Seungri bir süre sevgilisini süzdükten sonra artık emin olmuştu, kesinlikle biraz desteğe ihtiyacı vardı ve bunun için Ji'nin annesiyle kesinlikle konuşacaktı. Eski mutlu hayatını kesinlikle geri istiyordu ve bunun için çabalamaktan asla kaçınmayacaktı. Sevgilisine daha da yaklaştı yavaşça ve bir elini beline koydu.
*
''Seni anlıyorum'' dedi yaşlı kadın Seungri'nin suratına bakarak.
''Son zamanlarda sana gerçekten takıntılı gibi davrandığının ben bile farkındayım.'' Gi-ran da en az karşısında ki çocuk kadar endişeliydi ve en az onun kadar korkuyordu. Ji-yong son zamanlarda gerçekten o kadar çok değişmişti ki... Seungri'nin kendisiyle konuşmasına bile izin vermiyordu.
''Buna ne neden oluyor bilmiyorum ama kesinlikle sağlıksız ve git gide büyüyen bir konu'' dedi yaşlı kadın kahve bardağını kamelyanın masasına bırakarak.
''Dün gece Taeyang'ın düğününde nefes bile alamadığımı hissettim. Beni hiç yalnız bırakmadı, birileri yanıma gelmek istediği zaman da o kadar belli etti ki rahatsız olduğunu, insanlar benimle konuşmaktan kaçınmaya başladılar. Bunu iyi niyetle yaptıklarını biliyorum ama canımı sıkıyor işte'' dedi Seungri elinde ki bardağın içine doğru bakarak. Onun aksine Gi-ran gülümsedi çünkü başka biri olsa bütün bu hareketlere kesinlikle katlanmaz ve Ji'yi terk edip giderdi ama Seungri sırf onun için elinden geldiğince savaşıyordu her şeyle. Hatta yeri geldiği zaman onunla bile... Bunu herkes yapmazdı ve yaşlı kadın oğlunun çok şanslı olduğunu düşünüyordu.
''Bak ne diyeceğim'' dedi yaşlı kadın karşısında ki çocuğun dikkatini çekmek için. Seungri onun sesini duyduğu zaman kafasını kaldırıp ona doğru bakmıştı.

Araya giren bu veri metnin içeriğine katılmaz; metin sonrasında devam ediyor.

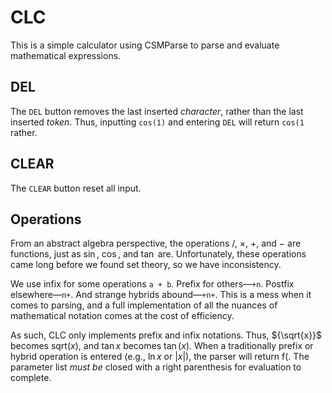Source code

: # CLC

This is a simple calculator using CSMParse to parse and evaluate mathematical expressions.

## DEL

The `DEL` button removes the last inserted _character_, rather than 
the last inserted _token_. Thus, inputting `cos(1)` and entering `DEL` will return `cos(1` rather.

## CLEAR

The `CLEAR` button reset all input.

## Operations

From an abstract algebra perspective, the operations ${/,}$ ${\times,}$ ${+,}$ and ${-}$ are functions, just as ${\sin,}$ ${\cos,}$ and ${\tan}$ are. Unfortunately, these operations came long before we found set theory, so we have inconsistency.

We use infix for some operations `a + b`. Prefix for others—`+n`.
Postfix elsewhere—`n+`. And strange hybrids abound—`+n+`.
This is a mess when it comes to parsing, and a full implementation of all the nuances of mathematical notation comes at the cost of efficiency.

As such, CLC only implements prefix and infix notations. Thus, ${\sqrt{x}}$ becomes ${\text{sqrt}(x),}$ and ${\tan x}$ becomes ${\tan(x).}$ When a traditionally prefix or hybrid operation is entered (e.g., ${\ln x}$ or ${\lvert x \rvert}$), the parser will return ${\text{f}(.}$ The parameter list _must be_ closed with a right parenthesis for evaluation to complete.


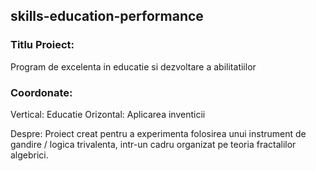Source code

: ## skills-education-performance

### Titlu Proiect: 
Program de excelenta in educatie si dezvoltare a abilitatiilor

### Coordonate:
Vertical: Educatie
Orizontal: Aplicarea inventicii

Despre:
Proiect creat pentru a experimenta folosirea unui instrument de gandire / logica trivalenta, intr-un cadru organizat pe teoria
fractalilor algebrici.


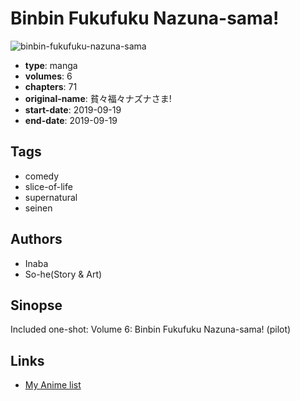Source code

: # Binbin Fukufuku Nazuna-sama!

![binbin-fukufuku-nazuna-sama](https://cdn.myanimelist.net/images/manga/1/235155.jpg)

-   **type**: manga
-   **volumes**: 6
-   **chapters**: 71
-   **original-name**: 貧々福々ナズナさま!
-   **start-date**: 2019-09-19
-   **end-date**: 2019-09-19

## Tags

-   comedy
-   slice-of-life
-   supernatural
-   seinen

## Authors

-   Inaba
-   So-he(Story & Art)

## Sinopse

Included one-shot:
Volume 6: Binbin Fukufuku Nazuna-sama! (pilot)

## Links

-   [My Anime list](https://myanimelist.net/manga/122860/Binbin_Fukufuku_Nazuna-sama)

''Belki de bir aile yemeği düzenlemeliyiz, Dami'nin sözlerini çok dikkate alıyor biliyorsun. Hep birlikteyken konuşursak belki de daha az tepki gösterir? Ne dersin?'' Seungri bundan emin olamıyordu çünkü Ji-yong kendi annesiyle bile konuşmasına kızar bir durumdaydı. Genç adam derin bir nefes aldığı sırada ortamda üçüncü bir ses duydular.

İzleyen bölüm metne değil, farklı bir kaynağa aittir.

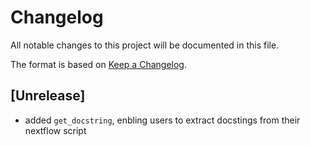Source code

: # Changelog

All notable changes to this project will be documented in this file.

The format is based on [Keep a Changelog](https://keepachangelog.com/en/1.0.0/).

## [Unrelease]
- added `get_docstring`, enbling users to extract docstings from their nextflow script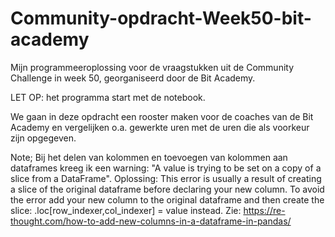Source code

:# Community-opdracht-Week50-bit-academy
Mijn programmeeroplossing voor de vraagstukken uit de Community Challenge in week 50, georganiseerd door de Bit Academy.

LET OP: het programma start met de notebook.

We gaan in deze opdracht een rooster maken voor de coaches van de Bit Academy en vergelijken o.a. gewerkte uren met de uren die als voorkeur zijn opgegeven.

Note;
Bij het delen van kolommen en toevoegen van kolommen aan dataframes kreeg ik een warning:
"A value is trying to be set on a copy of a slice from a DataFrame".
Oplossing:
This error is usually a result of creating a slice of the original dataframe before declaring your new column. To avoid the error add your new column to the original dataframe and then create the slice: .loc[row_indexer,col_indexer] = value instead. 
Zie: https://re-thought.com/how-to-add-new-columns-in-a-dataframe-in-pandas/

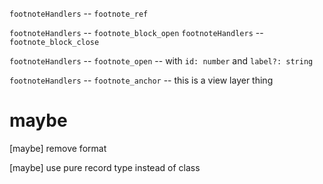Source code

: `footnoteHandlers` -- `footnote_ref`

`footnoteHandlers` -- `footnote_block_open`
`footnoteHandlers` -- `footnote_block_close`

`footnoteHandlers` -- `footnote_open` -- with `id: number` and `label?: string`

`footnoteHandlers` -- `footnote_anchor` -- this is a view layer thing

# maybe

[maybe] remove format

[maybe] use pure record type instead of class
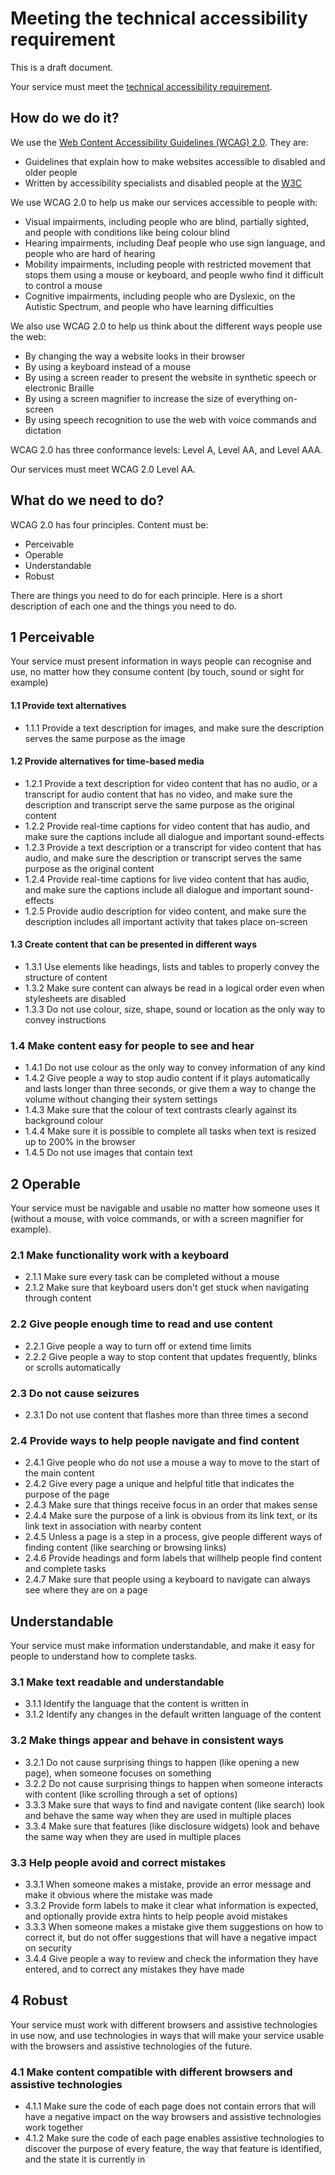 # Meeting the technical accessibility requirement

This is a draft document. 

Your service must meet the [technical accessibility requirement](standard.md).

## How do we do it?

We use the [Web Content Accessibility Guidelines (WCAG) 2.0](https://www.w3.org/TR/WCAG20/). They are:

* Guidelines that explain how to make websites accessible to disabled and older people
* Written by accessibility specialists and disabled people at the [W3C](http://w3.org)

We use WCAG 2.0 to help us make our services accessible to people with:
* Visual impairments, including people who are blind, partially sighted, and people with conditions like being colour blind
* Hearing impairments, including Deaf people who use sign language, and people who are hard of hearing
* Mobility impairments, including people with restricted movement that stops them using a mouse or keyboard, and people wwho find it difficult to control a mouse
* Cognitive impairments, including people who are Dyslexic, on the Autistic Spectrum, and people who have learning difficulties

We also use WCAG 2.0 to help us think about the different ways people use the web:
* By changing the way a website looks in their browser
* By using a keyboard instead of a mouse
* By using a screen reader to present the website in synthetic speech or electronic Braille
* By using a screen magnifier to increase the size of everything on-screen
* By using speech recognition to use the web with voice commands and dictation

WCAG 2.0 has three conformance levels: Level A, Level AA, and Level AAA.

Our services must meet WCAG 2.0 Level AA.

## What do we need to do?

WCAG 2.0 has four principles. Content must be:
* Perceivable
* Operable
* Understandable
* Robust

There are things you need to do for each principle. Here is a short description of each one and the things you need to do.

## 1 Perceivable

Your service must present information in ways people can recognise and use, no matter how they consume content (by touch, sound or sight for example)

#### 1.1 Provide text alternatives
* 1.1.1 Provide a text description for images, and make sure the description serves the same purpose as the image

#### 1.2 Provide alternatives for time-based media
* 1.2.1 Provide a text description for video content that has no audio, or a transcript for audio content that has no video, and make sure the description and transcript serve the same purpose as the original content
* 1.2.2 Provide real-time captions for video content that has audio, and make sure the captions include all dialogue and important sound-effects
* 1.2.3 Provide a text description or a transcript for video content that has audio, and make sure the description or transcript serves the same purpose as the original content
* 1.2.4 Provide real-time captions for live video content that has audio, and make sure the captions include all dialogue and important sound-effects
* 1.2.5 Provide audio description for video content, and make sure the description includes all important activity that takes place on-screen

#### 1.3 Create content that can be presented in different ways
* 1.3.1 Use elements like headings, lists and tables to properly convey the structure of content
* 1.3.2 Make sure content can always be read in a logical order even when stylesheets are disabled
* 1.3.3 Do not use colour, size, shape, sound or location as the only way to convey instructions

### 1.4 Make content easy for people to see and hear
* 1.4.1 Do not use colour as the only way to convey information of any kind
* 1.4.2 Give people a way to stop audio content if it plays automatically and lasts longer than three seconds, or give them a way to change the volume without changing their system settings
* 1.4.3 Make sure that the colour of text contrasts clearly against its background colour
* 1.4.4 Make sure it is possible to complete all tasks when text is resized up to 200% in the browser
* 1.4.5 Do not use images that contain text

## 2 Operable

Your service must be navigable and usable no matter how someone uses it (without a mouse, with voice commands, or with a screen magnifier for example).

### 2.1 Make functionality work with a keyboard
* 2.1.1 Make sure every task can be completed without a mouse
* 2.1.2 Make sure that keyboard users don't get stuck when navigating through content

### 2.2 Give people enough time to read and use content
* 2.2.1 Give people a way to turn off or extend time limits
* 2.2.2 Give people a way to stop content that updates frequently, blinks or scrolls automatically

### 2.3 Do not cause seizures
* 2.3.1 Do not use content that flashes more than three times a second

### 2.4 Provide ways to help people navigate and find content
* 2.4.1 Give people who do not use a mouse a way to move to the start of the main content
* 2.4.2 Give every page a unique and helpful title that indicates the purpose of the page
* 2.4.3 Make sure that things receive focus in an order that makes sense
* 2.4.4 Make sure the purpose of a link is obvious from its link text, or its link text in association with nearby content
* 2.4.5 Unless a page is a step in a process, give people different ways of finding content (like searching or browsing links)
* 2.4.6 Provide headings and form labels that willhelp people find content and complete tasks
* 2.4.7 Make sure that people using a keyboard to navigate can always see where they are on a page

## Understandable

Your service must make information understandable, and make it easy for people to understand how to complete tasks.

### 3.1 Make text readable and understandable
* 3.1.1 Identify the language that the content is written in
* 3.1.2 Identify any changes in the default written language of the content

### 3.2 Make things appear and behave in consistent ways
* 3.2.1 Do not cause surprising things to happen (like opening a new page), when someone focuses on something
* 3.2.2 Do not cause surprising things to happen when someone interacts with content (like scrolling through a set of options)
* 3.3.3 Make sure that ways to find and navigate content (like search) look and behave the same way when they are used in multiple places
* 3.3.4 Make sure that features (like disclosure widgets) look and behave the same way when they are used in multiple places

### 3.3 Help people avoid and correct mistakes
* 3.3.1 When someone makes a mistake, provide an error message and make it obvious where the mistake was made
* 3.3.2 Provide form labels to make it clear what information is expected, and optionally provide extra hints to help people avoid mistakes
* 3.3.3 When someone makes a mistake give them suggestions on how to correct it, but do not offer suggestions that will have a negative impact on security
* 3.4.4 Give people a way to review and check the information they have entered, and to correct any mistakes they have made

## 4 Robust

Your service must work with different browsers and assistive technologies in use now, and use technologies in ways that will make your service usable with the browsers and assistive technologies of the future.

### 4.1 Make content compatible with different browsers and assistive technologies
* 4.1.1 Make sure the code of each page does not contain errors that will have a negative impact on the way browsers and assistive technologies work together
* 4.1.2 Make sure the code of each page enables assistive technologies to discover the purpose of every feature, the way that feature is identified, and the state it is currently in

''Kimleri görüyorum?'' dedi ortama giren Ji-yong ama son zamanlarda olanın aksine bu sefer gülümsüyordu ve aşırı pozitif gibiydi. Buna hem Seungri hem de Gi-ran çok şaşırmıştı.
''Hoş geldin'' dedi Seungri gerilerek. Artık sevgilisinin yanında ne tepki vermesi gerektiğini kestiremiyordu genç adam.
''Hoş bulduk'' dedi Ji-yong ve sevgilisinin yanağını öperek onun yanına oturdu, daha sonrasında annesine doğru döndü.
''Hoş geldin anne'' dediğinde yaşlı kadın tebessüm etmişti. Kendisi de uzun zaman sonra ilk defa oğlunu bu kadar pozitif görüyordu. Bu da kendisini mutlu etmişti.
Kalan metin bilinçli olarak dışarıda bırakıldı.